(Data in this exercise)

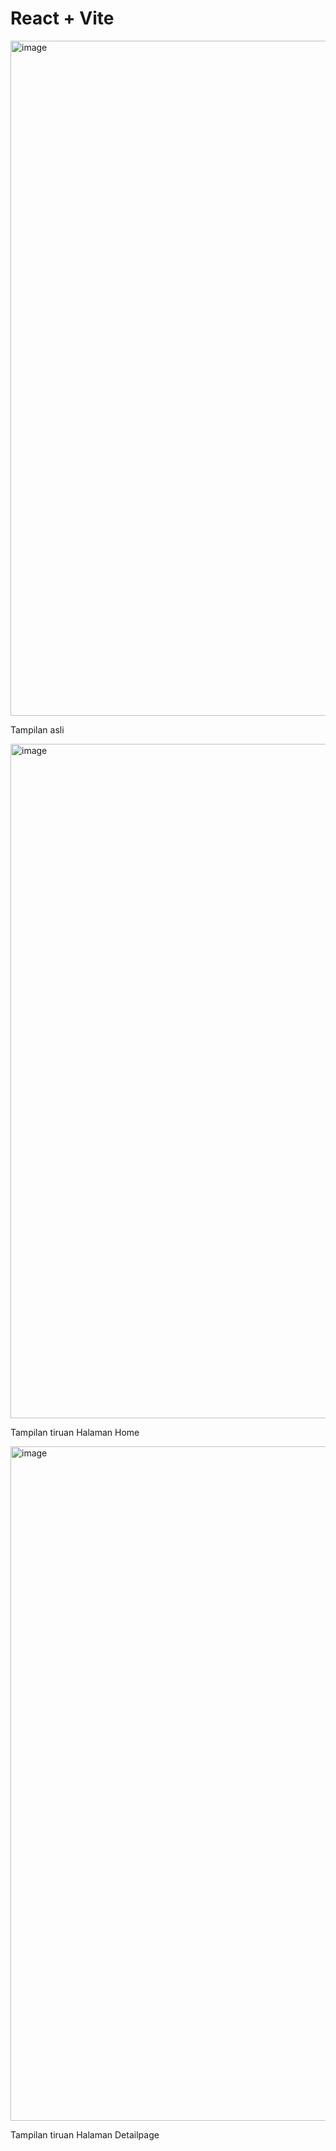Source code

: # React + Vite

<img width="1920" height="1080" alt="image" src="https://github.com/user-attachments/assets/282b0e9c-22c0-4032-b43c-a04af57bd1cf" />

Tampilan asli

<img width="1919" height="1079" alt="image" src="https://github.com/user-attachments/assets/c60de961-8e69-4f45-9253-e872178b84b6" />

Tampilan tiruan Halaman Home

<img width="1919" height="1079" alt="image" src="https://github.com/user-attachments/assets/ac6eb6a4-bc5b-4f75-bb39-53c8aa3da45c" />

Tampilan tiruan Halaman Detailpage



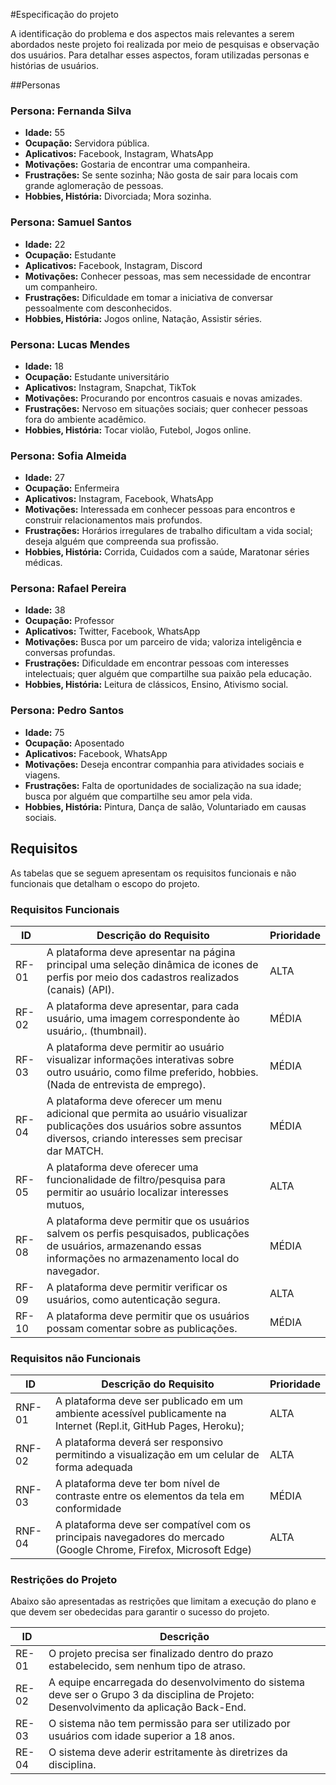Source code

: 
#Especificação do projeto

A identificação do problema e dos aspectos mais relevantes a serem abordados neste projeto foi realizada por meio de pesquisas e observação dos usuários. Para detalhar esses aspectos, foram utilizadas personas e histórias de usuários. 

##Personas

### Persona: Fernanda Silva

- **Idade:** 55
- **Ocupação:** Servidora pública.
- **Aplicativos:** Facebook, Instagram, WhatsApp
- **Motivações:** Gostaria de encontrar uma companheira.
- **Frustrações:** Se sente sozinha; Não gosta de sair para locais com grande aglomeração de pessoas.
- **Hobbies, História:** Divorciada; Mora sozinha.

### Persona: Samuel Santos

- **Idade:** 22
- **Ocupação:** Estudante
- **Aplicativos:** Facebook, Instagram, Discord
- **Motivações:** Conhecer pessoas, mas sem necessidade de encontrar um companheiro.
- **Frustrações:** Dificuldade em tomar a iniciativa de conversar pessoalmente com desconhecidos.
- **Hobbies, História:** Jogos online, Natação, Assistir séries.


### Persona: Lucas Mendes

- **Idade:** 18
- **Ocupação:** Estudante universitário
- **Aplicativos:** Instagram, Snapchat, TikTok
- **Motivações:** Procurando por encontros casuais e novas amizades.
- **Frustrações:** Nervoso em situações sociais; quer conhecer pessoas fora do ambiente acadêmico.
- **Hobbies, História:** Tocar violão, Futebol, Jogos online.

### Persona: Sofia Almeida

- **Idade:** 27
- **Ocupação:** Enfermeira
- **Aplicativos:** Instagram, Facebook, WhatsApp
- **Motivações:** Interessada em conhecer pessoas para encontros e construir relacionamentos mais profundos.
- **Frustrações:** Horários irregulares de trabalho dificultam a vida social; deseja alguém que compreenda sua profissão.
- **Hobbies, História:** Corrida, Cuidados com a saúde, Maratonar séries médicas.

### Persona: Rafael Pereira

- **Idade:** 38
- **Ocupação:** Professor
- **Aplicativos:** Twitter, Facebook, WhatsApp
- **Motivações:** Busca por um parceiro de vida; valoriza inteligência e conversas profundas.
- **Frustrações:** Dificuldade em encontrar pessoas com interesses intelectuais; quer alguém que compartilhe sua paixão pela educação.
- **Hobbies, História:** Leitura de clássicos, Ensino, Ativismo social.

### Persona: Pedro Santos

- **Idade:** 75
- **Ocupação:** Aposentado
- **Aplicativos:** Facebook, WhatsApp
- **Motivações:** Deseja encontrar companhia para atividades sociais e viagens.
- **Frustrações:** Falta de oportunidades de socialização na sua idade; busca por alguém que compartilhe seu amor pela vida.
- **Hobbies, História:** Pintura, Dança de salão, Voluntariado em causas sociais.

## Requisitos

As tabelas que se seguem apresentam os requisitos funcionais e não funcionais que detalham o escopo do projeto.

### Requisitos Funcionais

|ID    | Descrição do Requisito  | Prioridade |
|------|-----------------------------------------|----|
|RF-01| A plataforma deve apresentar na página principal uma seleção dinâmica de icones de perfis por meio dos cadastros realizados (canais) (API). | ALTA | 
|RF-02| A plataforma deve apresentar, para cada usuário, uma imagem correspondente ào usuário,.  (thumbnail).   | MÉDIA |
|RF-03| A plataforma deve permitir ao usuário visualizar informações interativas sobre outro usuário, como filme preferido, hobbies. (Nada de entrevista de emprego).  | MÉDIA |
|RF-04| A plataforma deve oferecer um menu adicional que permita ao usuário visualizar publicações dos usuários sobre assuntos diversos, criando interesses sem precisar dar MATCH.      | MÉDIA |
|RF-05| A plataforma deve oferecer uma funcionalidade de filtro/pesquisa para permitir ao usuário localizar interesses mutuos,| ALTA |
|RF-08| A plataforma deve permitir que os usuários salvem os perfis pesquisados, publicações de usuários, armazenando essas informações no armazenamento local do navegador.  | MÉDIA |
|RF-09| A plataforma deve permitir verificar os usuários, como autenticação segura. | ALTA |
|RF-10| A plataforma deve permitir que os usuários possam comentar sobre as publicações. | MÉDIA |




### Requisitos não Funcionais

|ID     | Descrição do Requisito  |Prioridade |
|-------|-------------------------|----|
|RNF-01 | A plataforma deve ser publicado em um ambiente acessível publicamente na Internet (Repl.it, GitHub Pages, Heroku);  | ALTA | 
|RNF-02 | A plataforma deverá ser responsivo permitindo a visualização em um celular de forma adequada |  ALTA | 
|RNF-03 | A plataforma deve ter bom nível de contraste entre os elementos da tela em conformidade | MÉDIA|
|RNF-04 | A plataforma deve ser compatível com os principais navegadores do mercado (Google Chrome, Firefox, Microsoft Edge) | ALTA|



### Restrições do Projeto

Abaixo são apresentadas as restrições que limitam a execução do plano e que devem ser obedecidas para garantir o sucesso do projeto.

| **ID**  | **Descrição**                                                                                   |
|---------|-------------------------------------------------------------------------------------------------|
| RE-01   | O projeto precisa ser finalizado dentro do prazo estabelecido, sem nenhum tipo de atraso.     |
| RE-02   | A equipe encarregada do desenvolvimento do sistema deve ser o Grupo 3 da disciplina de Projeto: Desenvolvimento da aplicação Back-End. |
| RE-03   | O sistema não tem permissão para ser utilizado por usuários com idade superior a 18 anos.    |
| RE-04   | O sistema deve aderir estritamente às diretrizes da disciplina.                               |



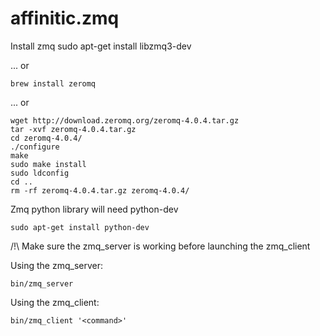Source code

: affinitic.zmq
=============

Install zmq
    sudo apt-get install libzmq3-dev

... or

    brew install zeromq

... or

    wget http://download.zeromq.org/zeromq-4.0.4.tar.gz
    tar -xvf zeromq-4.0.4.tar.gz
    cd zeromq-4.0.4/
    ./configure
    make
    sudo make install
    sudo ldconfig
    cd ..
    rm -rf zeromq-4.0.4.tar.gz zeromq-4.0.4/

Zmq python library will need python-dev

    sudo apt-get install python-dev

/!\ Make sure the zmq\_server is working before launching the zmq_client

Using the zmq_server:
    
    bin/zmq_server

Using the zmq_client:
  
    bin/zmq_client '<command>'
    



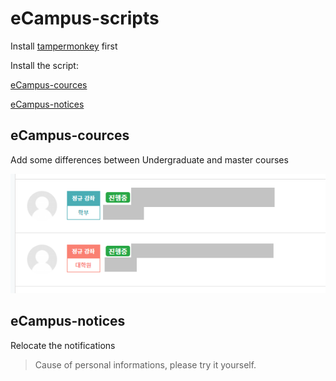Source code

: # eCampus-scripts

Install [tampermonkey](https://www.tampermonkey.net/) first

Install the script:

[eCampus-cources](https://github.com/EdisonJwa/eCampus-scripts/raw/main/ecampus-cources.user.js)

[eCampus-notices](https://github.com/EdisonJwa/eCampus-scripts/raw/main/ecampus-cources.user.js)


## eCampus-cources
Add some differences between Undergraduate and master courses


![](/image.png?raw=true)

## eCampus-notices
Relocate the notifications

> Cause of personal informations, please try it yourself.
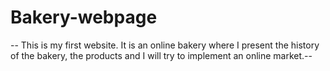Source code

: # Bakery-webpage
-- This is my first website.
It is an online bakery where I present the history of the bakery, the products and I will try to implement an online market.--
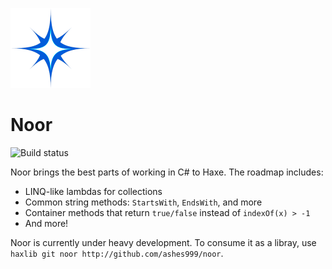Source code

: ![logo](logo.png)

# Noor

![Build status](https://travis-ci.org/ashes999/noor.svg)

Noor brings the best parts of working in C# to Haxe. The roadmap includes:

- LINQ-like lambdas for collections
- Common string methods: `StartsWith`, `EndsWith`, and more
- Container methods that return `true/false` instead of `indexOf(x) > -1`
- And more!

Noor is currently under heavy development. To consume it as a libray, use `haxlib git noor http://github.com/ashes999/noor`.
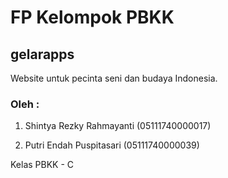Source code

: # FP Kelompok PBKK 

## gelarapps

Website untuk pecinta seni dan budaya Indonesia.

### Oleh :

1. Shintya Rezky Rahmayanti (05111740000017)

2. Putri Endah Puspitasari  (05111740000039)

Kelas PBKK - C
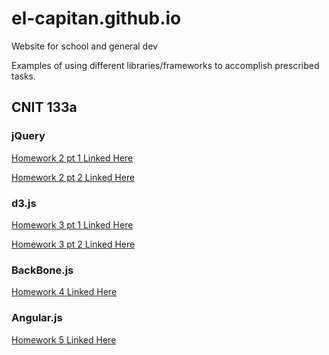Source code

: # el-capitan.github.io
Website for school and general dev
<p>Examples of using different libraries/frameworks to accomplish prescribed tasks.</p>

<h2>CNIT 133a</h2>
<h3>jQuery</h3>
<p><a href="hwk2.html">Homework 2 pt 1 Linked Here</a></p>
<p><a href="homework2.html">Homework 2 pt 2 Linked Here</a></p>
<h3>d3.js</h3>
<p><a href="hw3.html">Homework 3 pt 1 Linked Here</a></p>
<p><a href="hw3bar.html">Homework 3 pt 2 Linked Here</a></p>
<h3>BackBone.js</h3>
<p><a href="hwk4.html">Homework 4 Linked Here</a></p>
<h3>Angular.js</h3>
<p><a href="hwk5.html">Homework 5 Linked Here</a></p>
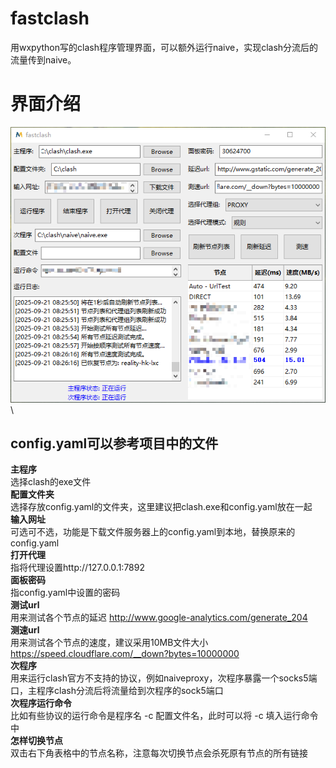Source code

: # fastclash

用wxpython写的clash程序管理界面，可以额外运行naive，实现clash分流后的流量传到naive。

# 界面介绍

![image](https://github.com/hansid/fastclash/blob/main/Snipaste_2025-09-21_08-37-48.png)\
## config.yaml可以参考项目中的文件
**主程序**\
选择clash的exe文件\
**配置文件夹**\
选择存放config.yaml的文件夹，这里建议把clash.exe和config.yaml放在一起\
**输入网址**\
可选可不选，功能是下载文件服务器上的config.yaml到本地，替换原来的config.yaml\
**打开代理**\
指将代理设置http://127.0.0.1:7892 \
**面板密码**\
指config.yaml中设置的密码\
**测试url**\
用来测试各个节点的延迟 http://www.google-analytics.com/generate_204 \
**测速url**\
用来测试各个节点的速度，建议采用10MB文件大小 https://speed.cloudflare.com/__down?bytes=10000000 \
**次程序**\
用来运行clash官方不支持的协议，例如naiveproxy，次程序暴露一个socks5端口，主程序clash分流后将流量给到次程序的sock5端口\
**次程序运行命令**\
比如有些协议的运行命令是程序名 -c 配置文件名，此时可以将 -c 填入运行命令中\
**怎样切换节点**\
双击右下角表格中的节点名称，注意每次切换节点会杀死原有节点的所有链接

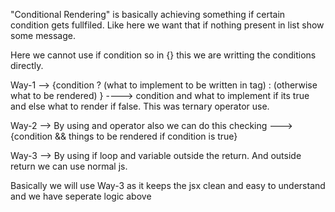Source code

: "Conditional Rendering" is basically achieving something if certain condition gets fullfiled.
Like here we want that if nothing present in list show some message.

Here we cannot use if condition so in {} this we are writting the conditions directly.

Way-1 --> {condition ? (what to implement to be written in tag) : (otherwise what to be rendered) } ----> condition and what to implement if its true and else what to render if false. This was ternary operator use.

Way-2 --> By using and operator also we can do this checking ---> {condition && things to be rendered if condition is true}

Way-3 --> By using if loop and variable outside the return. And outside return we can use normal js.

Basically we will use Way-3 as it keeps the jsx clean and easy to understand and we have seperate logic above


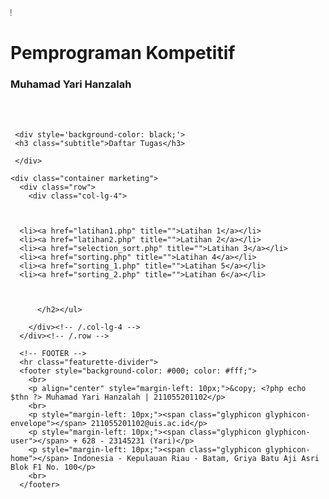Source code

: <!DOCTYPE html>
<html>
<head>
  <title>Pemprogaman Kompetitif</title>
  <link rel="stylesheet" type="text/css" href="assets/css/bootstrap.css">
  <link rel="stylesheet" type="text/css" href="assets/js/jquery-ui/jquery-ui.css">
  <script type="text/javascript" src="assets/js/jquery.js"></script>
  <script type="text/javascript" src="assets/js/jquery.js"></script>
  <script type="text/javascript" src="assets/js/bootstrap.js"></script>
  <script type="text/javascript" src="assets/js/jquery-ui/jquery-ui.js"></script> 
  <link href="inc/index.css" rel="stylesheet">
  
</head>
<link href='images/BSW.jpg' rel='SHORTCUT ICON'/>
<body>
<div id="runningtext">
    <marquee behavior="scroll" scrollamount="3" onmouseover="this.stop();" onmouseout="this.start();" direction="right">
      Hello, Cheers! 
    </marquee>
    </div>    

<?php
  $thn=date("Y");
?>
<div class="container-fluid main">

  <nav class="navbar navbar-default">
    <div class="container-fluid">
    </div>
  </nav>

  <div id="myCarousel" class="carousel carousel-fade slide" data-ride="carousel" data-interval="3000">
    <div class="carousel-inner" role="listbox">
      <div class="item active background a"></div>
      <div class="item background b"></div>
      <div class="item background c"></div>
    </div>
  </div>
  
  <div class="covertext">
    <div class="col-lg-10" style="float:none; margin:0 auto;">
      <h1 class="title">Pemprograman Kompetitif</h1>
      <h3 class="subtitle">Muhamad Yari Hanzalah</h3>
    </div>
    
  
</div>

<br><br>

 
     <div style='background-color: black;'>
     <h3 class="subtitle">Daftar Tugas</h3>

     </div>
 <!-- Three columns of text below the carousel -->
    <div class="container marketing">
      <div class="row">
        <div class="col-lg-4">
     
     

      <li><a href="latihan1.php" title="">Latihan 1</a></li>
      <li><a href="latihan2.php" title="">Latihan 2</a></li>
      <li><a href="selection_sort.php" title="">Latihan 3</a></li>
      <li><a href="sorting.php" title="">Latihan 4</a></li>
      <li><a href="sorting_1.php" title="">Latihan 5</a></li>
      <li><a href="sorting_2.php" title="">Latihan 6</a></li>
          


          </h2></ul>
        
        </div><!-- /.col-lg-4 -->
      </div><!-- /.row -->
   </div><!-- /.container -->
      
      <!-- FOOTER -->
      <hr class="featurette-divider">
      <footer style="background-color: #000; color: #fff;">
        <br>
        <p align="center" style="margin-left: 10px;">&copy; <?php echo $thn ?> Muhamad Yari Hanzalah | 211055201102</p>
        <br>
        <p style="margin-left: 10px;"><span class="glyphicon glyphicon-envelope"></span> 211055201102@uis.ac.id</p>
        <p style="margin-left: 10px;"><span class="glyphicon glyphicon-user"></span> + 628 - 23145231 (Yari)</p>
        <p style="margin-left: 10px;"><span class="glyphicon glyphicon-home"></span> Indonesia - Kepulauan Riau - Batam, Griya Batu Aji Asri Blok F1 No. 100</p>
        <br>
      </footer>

(End Data in this exercise)

• Exercise directions
Search the entries for the word "methods" and report how many lines contain it, as a bare number.

• Answer to this problem
2